My almost three year old daughter thought it would be fun to run down the aisle at church several Sundays ago, so I ended up taking her to the lobby area. While there, she found a piece of paper that included names of hundreds of restaurants, hotels and stores that if you purchase a gift certificate from, our church receives a percentage. So basically if you buy a gift certificate worth $100 to the local Kroger grocery store, you receive a hundred dollar certificate and the church receives a percentage, in this example, of 6% or $6.
I had seen this before at our church but hadn’t really paid attention to it. Then I found if you buy a certificate from Marriott the church would receive 12%. Considering we were planning a trip to San Diego and were staying in a Marriott Residence Inn, immediately after church I called the lady in charge to order some travel cards.
Then I got to thinking what a fantastic idea this is – it’s a win win win win. I win if I purchase the cards because I feel good about making a donation to the church for nothing, the church wins because they receive money, the restaurant, store, or hotel wins because they have just made a sale, and the people we buy the gift certificates from, Great Lakes Scrip, wins because they make money. What a genius idea this is. I want to get my hometown church in Nebraska signed up for this program and everyone else I can think of because I think it’s a very winning idea. Beats selling candy bars or cookie dough to raise money for charity.
Great Lakes Scrip was founded in 1994 by two families in western Michigan. They have sold over $4 billion in gift certificates, or scrips, since then, raising over $220 million for charities. They service over 14,000 nonprofits throughout the country.

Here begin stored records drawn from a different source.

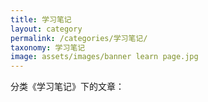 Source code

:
 ```yaml
---
title: 学习笔记
layout: category
permalink: /categories/学习笔记/
taxonomy: 学习笔记
image: assets/images/banner learn page.jpg
---
```


分类《学习笔记》下的文章：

Here’s how it works:
- Great Lakes Scrip purchases tons of scrips from retailers for cash at a big discount.
- The nonprofit organization buys the scrips from Great Lakes at a discount
- The nonprofit sells the scrips to the end user at face value.
- If an organization has 150 families, they probably spend about on average between $1-2 million a year for essentials like food, clothing, etc. If these same families purchased scrips to pay for these items, the organization would raise between $40,000 and $80,000 a year without spending a penny.
Great Lakes Scrip have posted profits for over thirteen years, and in 2002, founders Carol Burgess and Carol Smith were named Ernst and Young’s entrepreneurs of the year.